**ASSIGNMENT**
The listing that follows must be given again in full and exactly.

**DATA FOR ANALYSIS**
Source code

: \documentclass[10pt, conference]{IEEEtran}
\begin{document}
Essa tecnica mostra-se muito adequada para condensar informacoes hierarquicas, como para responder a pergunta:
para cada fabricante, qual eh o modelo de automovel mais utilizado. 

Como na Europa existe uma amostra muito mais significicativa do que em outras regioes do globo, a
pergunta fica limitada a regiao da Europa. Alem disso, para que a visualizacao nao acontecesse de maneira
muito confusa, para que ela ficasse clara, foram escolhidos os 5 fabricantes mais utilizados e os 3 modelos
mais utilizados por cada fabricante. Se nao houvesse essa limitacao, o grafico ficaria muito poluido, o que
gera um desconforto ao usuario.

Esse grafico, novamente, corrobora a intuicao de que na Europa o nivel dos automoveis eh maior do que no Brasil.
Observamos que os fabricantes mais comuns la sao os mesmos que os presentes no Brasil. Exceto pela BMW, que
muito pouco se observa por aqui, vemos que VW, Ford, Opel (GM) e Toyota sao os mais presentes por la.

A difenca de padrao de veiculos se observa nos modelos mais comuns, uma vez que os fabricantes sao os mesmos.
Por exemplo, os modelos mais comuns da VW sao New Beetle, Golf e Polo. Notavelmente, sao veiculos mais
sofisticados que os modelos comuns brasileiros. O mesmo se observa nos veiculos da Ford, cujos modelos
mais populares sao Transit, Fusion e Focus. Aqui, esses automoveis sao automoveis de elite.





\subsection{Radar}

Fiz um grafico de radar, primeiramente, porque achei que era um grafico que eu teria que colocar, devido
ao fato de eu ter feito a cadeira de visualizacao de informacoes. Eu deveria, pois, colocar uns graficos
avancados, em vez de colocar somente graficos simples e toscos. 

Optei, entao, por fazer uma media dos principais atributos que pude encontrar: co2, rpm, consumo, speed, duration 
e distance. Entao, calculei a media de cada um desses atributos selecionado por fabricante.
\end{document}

**SOLVED EXERCISE**
Source code

: \documentclass[10pt, conference]{IEEEtran}
\begin{document}
Essa tecnica mostra-se muito adequada para condensar informacoes hierarquicas, como para responder a pergunta:
para cada fabricante, qual eh o modelo de automovel mais utilizado. 

Como na Europa existe uma amostra muito mais significicativa do que em outras regioes do globo, a
pergunta fica limitada a regiao da Europa. Alem disso, para que a visualizacao nao acontecesse de maneira
muito confusa, para que ela ficasse clara, foram escolhidos os 5 fabricantes mais utilizados e os 3 modelos
mais utilizados por cada fabricante. Se nao houvesse essa limitacao, o grafico ficaria muito poluido, o que
gera um desconforto ao usuario.

Esse grafico, novamente, corrobora a intuicao de que na Europa o nivel dos automoveis eh maior do que no Brasil.
Observamos que os fabricantes mais comuns la sao os mesmos que os presentes no Brasil. Exceto pela BMW, que
muito pouco se observa por aqui, vemos que VW, Ford, Opel (GM) e Toyota sao os mais presentes por la.

A difenca de padrao de veiculos se observa nos modelos mais comuns, uma vez que os fabricantes sao os mesmos.
Por exemplo, os modelos mais comuns da VW sao New Beetle, Golf e Polo. Notavelmente, sao veiculos mais
sofisticados que os modelos comuns brasileiros. O mesmo se observa nos veiculos da Ford, cujos modelos
mais populares sao Transit, Fusion e Focus. Aqui, esses automoveis sao automoveis de elite.





\subsection{Radar}

Fiz um grafico de radar, primeiramente, porque achei que era um grafico que eu teria que colocar, devido
ao fato de eu ter feito a cadeira de visualizacao de informacoes. Eu deveria, pois, colocar uns graficos
avancados, em vez de colocar somente graficos simples e toscos. 

Optei, entao, por fazer uma media dos principais atributos que pude encontrar: co2, rpm, consumo, speed, duration 
e distance. Entao, calculei a media de cada um desses atributos selecionado por fabricante.
\end{document}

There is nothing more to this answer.